A recent report from Freddie Mac suggests that the multifamily real estate industry is "on track for a healthy 2023", boosted by a stronger second half of the year.


Improving Conditions Lead to Increasing Demand


Freddie Mac's 2023 Multifamily Outlook expects demand to increase later in the year with moderate rent growth and increasing demand later as consumer confidence returns. One caveat in their forecast - their assumptions are based on a "soft landing" or mild recession. A more severe recession would have a bigger impact on the job market, negatively impacting consumer confidence and household formations, but so far demand seems to be normalizing in the New Year.


The report reiterates what we're already seeing in terms of seller behavior in the markets, stating: "borrowers are not as pressured to sell properties at a lower price point and may wait for more favorable investment opportunities."


There Is Seller Activity, But It's Harder to Find


On whole, sellers appear to be looking for some clear direction and easing. That's not to say deals aren't out there; we are seeing activity in the market, especially with institutional activity, but sellers are often moving deals very quietly. A lot of deals we're seeing are coming from strong relationships that we've built over time.


Underwriting Deals Requires Flexibility


In terms of underwriting, cap rates have been slow to respond to the higher rates. We expect there to be some increasing volatility as rates stay higher in the near term, impacting not only owners that need to refinance or sell, but also on the buy side. We've shifted our underwriting strategy to account for shifting markets and protect the downside, but we expect that more volatility will bring more opportunities for nimble buyers.

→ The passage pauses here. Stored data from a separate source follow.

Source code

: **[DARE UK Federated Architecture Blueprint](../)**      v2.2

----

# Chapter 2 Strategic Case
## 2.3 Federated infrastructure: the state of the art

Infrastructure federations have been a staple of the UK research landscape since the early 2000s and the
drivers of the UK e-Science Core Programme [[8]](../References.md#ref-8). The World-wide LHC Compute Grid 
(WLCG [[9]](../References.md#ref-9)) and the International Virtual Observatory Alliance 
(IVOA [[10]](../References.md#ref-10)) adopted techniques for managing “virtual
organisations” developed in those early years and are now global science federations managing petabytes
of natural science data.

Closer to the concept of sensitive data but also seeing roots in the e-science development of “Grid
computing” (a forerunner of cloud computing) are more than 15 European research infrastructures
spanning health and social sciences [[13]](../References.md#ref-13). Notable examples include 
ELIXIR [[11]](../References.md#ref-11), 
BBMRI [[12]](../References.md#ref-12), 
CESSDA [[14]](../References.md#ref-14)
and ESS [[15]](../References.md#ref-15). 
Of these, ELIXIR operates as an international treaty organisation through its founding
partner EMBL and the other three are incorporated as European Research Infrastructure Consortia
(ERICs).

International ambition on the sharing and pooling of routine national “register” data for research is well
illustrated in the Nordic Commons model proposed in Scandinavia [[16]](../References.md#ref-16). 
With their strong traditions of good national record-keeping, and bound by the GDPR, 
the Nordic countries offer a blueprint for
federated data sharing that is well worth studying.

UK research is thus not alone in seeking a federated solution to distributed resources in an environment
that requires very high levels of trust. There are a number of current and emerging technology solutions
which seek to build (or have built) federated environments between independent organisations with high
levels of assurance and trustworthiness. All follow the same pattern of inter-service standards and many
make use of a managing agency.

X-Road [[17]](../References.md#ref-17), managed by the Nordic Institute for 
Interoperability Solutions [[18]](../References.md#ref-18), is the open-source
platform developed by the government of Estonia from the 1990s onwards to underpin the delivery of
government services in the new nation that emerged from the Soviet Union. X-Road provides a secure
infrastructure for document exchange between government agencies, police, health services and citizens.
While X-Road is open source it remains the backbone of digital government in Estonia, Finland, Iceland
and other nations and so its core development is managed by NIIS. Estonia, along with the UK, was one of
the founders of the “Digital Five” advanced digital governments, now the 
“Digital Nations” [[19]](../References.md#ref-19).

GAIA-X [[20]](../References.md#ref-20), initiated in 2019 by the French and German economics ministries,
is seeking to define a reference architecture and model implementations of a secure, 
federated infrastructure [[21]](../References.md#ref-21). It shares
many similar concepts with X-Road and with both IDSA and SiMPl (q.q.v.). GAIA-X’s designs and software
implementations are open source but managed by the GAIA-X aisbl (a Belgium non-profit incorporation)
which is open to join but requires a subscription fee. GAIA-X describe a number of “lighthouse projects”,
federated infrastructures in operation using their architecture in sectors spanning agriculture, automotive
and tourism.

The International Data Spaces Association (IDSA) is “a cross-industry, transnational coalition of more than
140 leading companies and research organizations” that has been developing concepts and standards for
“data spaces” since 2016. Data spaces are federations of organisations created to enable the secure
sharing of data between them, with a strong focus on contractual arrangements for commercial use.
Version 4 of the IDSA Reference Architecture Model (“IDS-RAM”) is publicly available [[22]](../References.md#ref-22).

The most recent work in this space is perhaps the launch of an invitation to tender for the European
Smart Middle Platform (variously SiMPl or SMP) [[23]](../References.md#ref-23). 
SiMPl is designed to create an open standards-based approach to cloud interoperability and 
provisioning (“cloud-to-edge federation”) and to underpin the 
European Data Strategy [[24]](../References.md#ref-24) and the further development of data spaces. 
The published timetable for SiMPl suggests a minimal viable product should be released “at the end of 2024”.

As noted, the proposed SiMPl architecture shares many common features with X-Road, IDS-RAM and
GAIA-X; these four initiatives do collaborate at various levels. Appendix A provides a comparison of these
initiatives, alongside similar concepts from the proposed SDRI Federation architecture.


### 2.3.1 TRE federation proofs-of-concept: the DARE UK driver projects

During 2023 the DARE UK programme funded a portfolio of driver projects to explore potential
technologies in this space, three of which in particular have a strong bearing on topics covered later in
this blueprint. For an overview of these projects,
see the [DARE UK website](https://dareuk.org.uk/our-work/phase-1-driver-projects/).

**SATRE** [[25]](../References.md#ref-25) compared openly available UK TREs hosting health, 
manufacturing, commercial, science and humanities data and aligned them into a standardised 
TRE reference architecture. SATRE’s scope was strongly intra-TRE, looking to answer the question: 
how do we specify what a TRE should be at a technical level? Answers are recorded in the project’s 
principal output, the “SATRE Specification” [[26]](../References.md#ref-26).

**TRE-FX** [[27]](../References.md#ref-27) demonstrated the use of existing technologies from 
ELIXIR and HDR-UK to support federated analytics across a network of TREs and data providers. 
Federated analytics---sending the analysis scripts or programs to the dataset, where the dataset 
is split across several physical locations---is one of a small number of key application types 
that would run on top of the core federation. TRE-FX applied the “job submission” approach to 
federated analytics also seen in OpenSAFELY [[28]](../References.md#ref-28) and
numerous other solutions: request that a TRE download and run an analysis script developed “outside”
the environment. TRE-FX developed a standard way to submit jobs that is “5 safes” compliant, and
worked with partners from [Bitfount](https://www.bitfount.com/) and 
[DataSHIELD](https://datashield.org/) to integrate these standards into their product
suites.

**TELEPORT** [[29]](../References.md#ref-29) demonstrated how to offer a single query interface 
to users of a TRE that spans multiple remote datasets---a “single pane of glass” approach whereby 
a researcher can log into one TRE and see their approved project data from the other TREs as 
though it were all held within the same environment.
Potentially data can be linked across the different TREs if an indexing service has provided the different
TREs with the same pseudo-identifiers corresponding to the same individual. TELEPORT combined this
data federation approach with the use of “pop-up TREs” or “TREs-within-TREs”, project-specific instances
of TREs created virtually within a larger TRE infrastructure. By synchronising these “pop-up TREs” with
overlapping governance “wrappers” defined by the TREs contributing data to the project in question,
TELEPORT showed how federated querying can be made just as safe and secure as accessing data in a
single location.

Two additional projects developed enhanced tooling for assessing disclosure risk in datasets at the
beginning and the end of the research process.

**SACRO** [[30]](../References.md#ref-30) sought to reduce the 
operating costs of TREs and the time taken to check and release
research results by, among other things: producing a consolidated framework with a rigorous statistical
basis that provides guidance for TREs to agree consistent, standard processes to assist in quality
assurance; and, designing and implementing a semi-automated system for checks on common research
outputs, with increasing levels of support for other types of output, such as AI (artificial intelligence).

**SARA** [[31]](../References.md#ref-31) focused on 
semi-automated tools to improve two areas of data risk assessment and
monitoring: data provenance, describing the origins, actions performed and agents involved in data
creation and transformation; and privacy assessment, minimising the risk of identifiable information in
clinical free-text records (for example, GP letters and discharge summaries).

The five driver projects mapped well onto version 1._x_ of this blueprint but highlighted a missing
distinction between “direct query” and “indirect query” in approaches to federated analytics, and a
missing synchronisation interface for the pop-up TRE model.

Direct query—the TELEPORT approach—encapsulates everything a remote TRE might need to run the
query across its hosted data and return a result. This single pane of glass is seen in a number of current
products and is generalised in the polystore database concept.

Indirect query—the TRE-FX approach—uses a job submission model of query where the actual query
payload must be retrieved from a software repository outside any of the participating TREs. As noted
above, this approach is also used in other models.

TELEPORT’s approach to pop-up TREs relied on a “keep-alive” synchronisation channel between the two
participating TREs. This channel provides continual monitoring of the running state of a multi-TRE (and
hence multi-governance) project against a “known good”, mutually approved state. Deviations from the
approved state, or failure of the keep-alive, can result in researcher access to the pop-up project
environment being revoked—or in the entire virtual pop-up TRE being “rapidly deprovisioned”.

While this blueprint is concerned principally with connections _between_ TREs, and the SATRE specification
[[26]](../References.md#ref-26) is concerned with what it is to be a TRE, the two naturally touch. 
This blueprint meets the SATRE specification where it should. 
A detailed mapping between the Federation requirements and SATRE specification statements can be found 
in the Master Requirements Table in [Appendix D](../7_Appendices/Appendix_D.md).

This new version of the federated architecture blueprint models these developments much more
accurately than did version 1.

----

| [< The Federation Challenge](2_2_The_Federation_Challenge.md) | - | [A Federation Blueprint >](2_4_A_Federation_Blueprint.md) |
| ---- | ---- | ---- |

New Supply Could Impact Vacancies in Some Markets


There are a lot of variable in play, of course, and one of them is the amount of new units expected to come online this year.


Freddie Mac states: "the areas with the highest levels of new supply are most likely to have the largest increases in vacancy rates in 2023"

There is a lot of concentration of units in markets like Austin however; overall vacancy rates are expected to reman below long term averages. With our focus on Class B assets, we also think the new units could provide more value as we improve our assets and can bring better amenities to the market and grow rents but remain below the market rates of newly constructed units.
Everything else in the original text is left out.